Liberating Pitch and Taming MIDI in Composer's Sketchpad

This blog post is part of a series on the development of Composer's Sketchpad, a new iPad app for making musical rough drafts and doodles.

I wanted Composer’s Sketchpad to have the ability to represent musical notes at any pitch. In order to do this, I needed to solve two problems: representing arbitrary pitches internally and making them compatible with MIDI.

Human perception of pitch follows a logarithmic curve, meaning that a frequency will sound an octave higher when multiplied by two. However, we tend to think of notes in a linear fashion: C4 is a fixed distance from C3 on the piano, just as C3 is from C2.

The naive approach to representing pitch would be to simply store the frequency in hertz and be done with it. But this didn’t sit right with me: since my canvas depicted pitches linearly like on a piano keyboard, I’d have to be constantly taking the logarithm of my points and subsequently introducing possible floating point errors as we went up the ladder. The pitches would also have to be stored as irrational floating point numbers, making it impossible to tell whether a point is sitting precisely on a pitch gridline.

So I decided to represent my pitches as cents. Cents are the linear unit counterpart to frequency: C4 is 1200 cents from C3, and C3 is 1200 cents from C2. (Per equal temperament tuning, each piano key is 100 cents apart from the next.) This means that cents aren’t an absolute unit like pitch, but rather the function of two frequencies: in order to get the expected 1200 cents from C4 (261.6Hz) to C3 (130.8Hz) we take the base-2 logarithm of C4 divided by C3 and multiply by 1200. As convenient as these units were, I still needed to represent my points in an absolute way, and so I created an internal unit of “absolute cents”: simply the number of cents a pitch is from A440. If you peek inside a Composer’s Sketchpad JSON file, you’ll see that C4 has a value of -900, B4 a value of -1000, etc. Mathemtacially convenient and human-readable!

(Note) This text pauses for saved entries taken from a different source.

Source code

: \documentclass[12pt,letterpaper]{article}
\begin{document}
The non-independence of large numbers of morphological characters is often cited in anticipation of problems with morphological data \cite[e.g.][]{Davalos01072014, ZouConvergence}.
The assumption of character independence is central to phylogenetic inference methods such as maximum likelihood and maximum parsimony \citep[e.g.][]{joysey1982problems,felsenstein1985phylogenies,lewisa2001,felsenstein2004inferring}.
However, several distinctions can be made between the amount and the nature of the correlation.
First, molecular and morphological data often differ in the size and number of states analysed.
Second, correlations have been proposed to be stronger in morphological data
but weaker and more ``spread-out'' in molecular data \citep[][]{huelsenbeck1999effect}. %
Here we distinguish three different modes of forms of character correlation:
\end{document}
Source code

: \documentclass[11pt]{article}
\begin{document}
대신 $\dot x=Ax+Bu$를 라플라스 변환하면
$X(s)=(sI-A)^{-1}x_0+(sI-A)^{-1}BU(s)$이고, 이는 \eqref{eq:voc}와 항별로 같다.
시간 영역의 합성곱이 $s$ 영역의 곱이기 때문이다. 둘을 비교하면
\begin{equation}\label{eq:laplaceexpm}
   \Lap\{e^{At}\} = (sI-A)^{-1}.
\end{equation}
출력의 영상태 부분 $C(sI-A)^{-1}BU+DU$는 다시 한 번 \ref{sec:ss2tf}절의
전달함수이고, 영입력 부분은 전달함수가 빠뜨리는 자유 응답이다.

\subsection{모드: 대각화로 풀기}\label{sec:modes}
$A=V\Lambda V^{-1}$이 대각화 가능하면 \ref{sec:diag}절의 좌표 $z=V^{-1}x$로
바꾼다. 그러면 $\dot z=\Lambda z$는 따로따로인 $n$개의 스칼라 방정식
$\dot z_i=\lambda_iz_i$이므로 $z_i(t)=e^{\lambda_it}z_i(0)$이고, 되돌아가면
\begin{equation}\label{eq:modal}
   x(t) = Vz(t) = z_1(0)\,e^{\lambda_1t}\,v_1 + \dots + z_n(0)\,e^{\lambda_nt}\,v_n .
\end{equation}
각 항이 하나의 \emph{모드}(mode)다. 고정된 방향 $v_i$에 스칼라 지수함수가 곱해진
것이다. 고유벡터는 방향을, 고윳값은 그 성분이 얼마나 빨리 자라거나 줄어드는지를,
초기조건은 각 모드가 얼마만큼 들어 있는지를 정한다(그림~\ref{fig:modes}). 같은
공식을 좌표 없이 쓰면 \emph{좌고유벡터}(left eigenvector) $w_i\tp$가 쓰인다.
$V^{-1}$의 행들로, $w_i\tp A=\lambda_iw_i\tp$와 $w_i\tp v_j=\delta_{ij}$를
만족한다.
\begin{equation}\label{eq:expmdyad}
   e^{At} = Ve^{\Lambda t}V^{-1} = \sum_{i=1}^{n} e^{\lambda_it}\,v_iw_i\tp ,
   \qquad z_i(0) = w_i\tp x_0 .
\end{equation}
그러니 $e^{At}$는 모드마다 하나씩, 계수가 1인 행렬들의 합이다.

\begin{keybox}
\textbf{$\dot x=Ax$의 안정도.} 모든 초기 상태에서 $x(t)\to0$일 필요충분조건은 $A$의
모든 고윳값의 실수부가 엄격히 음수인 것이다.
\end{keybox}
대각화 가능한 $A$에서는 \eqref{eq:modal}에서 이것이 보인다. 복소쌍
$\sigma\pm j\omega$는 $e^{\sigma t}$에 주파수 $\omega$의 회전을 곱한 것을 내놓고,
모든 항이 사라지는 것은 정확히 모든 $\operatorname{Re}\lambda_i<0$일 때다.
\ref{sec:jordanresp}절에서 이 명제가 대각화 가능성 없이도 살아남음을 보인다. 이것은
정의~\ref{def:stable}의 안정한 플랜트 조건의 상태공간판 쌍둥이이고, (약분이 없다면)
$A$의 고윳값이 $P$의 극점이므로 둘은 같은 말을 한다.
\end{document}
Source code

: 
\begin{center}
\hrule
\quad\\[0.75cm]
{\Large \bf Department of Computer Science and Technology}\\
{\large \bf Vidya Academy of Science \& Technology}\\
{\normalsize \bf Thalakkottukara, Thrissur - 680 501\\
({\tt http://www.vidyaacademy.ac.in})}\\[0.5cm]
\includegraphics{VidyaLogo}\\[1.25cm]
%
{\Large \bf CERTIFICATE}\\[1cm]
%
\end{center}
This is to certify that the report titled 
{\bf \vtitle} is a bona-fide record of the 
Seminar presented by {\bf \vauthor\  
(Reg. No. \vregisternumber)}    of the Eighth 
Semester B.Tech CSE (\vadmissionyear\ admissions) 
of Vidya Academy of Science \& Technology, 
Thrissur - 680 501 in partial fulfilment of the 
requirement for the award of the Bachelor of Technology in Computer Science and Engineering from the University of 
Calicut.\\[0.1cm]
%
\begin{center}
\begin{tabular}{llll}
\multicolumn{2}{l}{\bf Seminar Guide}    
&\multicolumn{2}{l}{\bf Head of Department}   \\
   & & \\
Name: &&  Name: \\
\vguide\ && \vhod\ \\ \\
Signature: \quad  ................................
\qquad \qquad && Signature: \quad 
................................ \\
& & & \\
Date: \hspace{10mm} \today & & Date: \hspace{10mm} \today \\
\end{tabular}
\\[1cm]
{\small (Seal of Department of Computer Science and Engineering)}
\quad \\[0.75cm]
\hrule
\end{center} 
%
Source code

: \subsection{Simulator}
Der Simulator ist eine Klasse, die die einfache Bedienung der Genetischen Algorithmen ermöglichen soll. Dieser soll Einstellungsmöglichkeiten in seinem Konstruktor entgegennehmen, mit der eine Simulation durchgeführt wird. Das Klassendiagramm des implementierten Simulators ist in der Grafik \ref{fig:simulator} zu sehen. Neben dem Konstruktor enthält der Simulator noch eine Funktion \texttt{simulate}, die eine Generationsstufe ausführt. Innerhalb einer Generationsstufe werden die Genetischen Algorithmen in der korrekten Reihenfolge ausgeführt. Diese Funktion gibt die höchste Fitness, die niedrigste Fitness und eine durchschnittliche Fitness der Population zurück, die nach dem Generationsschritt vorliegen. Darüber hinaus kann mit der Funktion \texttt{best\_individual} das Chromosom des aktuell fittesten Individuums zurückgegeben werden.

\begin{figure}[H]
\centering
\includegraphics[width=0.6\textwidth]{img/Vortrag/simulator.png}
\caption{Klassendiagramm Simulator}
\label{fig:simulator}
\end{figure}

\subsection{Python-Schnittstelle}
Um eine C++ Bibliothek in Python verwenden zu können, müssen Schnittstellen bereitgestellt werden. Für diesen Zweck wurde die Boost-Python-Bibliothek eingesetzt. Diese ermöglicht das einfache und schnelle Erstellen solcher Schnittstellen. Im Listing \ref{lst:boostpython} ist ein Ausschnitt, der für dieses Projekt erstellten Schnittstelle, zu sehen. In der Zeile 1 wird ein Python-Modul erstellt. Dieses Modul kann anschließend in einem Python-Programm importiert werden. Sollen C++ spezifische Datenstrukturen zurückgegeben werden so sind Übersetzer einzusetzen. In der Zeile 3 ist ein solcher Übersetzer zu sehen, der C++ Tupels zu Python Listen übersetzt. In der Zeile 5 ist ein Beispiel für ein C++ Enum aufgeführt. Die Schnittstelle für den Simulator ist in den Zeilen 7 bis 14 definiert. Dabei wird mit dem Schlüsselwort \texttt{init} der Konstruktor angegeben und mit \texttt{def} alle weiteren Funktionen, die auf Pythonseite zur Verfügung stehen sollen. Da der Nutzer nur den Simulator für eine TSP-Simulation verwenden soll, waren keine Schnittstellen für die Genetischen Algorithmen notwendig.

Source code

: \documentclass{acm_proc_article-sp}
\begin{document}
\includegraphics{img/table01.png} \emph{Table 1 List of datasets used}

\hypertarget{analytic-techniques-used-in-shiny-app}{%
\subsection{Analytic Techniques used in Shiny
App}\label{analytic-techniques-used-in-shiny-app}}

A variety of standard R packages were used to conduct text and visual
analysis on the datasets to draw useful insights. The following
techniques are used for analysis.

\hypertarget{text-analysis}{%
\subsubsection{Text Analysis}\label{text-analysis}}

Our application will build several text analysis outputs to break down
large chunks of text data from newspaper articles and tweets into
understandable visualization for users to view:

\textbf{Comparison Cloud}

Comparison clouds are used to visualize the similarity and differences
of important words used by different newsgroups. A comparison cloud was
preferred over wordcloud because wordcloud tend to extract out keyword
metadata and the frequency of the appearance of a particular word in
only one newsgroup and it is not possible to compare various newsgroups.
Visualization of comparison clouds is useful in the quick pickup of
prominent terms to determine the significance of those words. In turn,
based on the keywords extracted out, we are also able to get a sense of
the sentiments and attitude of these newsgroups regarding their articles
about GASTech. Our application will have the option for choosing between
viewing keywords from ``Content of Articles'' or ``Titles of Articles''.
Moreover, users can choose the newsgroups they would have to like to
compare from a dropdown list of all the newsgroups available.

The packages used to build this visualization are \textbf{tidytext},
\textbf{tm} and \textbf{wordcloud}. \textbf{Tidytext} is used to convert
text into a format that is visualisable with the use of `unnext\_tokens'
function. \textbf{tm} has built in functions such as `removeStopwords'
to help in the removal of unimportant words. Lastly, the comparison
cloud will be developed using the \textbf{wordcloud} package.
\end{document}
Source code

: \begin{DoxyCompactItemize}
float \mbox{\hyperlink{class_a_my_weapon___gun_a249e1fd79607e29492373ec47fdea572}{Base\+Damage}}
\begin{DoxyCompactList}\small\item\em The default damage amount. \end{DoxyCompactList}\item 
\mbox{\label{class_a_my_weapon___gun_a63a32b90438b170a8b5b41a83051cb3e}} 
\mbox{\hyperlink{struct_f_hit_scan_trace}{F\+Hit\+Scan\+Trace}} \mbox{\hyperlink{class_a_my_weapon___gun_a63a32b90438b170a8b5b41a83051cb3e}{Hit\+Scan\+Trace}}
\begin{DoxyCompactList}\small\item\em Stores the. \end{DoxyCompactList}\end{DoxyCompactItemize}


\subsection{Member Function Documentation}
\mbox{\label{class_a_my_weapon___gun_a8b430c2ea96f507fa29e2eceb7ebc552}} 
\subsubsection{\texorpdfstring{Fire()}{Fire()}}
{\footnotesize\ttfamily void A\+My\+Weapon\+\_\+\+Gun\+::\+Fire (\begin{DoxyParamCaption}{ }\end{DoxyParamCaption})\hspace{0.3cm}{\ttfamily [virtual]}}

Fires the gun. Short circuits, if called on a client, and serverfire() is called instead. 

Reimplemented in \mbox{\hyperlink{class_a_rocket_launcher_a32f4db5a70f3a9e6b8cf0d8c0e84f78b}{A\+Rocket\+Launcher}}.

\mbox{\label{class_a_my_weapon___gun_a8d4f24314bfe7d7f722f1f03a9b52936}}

Different representations of pitch for the inflection points on a single note.

The second problem was a little trickier. Internally, the app was using the built-in MIDI functionality found on iOS, in the form of MusicPlayer and AUMIDISynth. Unfortunately, traditional MIDI — having been designed in the stone age of computing — didn’t support arbitrary pitch values. Instead, you were given a measly 128 MIDI notes, each corresponding to a note on a standard, equally-tempered (and slightly extended) piano. This was great for interfacing with hardware MIDI keyboards, but hardly appropriate for playing back arbitrary pitches.

(To be clear: MIDI is simply a standard for sending instructions to a synthesizer. While the standard is very limited and fiddly, it does have the advantage of being supported ubiquitously. You can also save your MIDI packets to a file and use it with a wide variety of software. However, synthesizers themselves are usually much more robust. When interfacing with them directly, you may well be able to play arbitrary pitches and use other custom functionality. The thing you’d lose by going this route is compatibility with existing technology, which is frankly a very big hurdle.)

There are several ways to alter the pitch of a MIDI note, some more widely supported than others. The most common is using the pitch-bend wheel. Another is using the MIDI Tuning “Standard” (which is in fact hardly supported anywhere). Yet another is using polyphonic aftertouch, but only after setting up your synthesizer to correctly parse the signals. For its ubiquity and semantic correctness, I decided to go with the pitch-bending approach. To play back an arbitrary pitch, I’d simply play the closest MIDI note and then bend it up or down to the desired frequency. However, there were two issues with this approach. First, the pitch-bend wheel applied bending to the entire keyboard range, not just individual notes. This meant that with the naive implementation, you could only play a single arbitrary pitch at a time! Second, the default range for the entire pitch-bend wheel was a measly whole tone up or down, which was simply insufficient for arbitrary bends. (For wider bends, one might consider getting around this problem by bending to a note, stopping the first note, playing the second note, and continuing the bend. However, this sounds pretty poor due to the fact that most instruments have a distinctive-sounding “attack” that appears as soon as you play a note. This makes the bend sound discontinuous at MIDI note boundaries.)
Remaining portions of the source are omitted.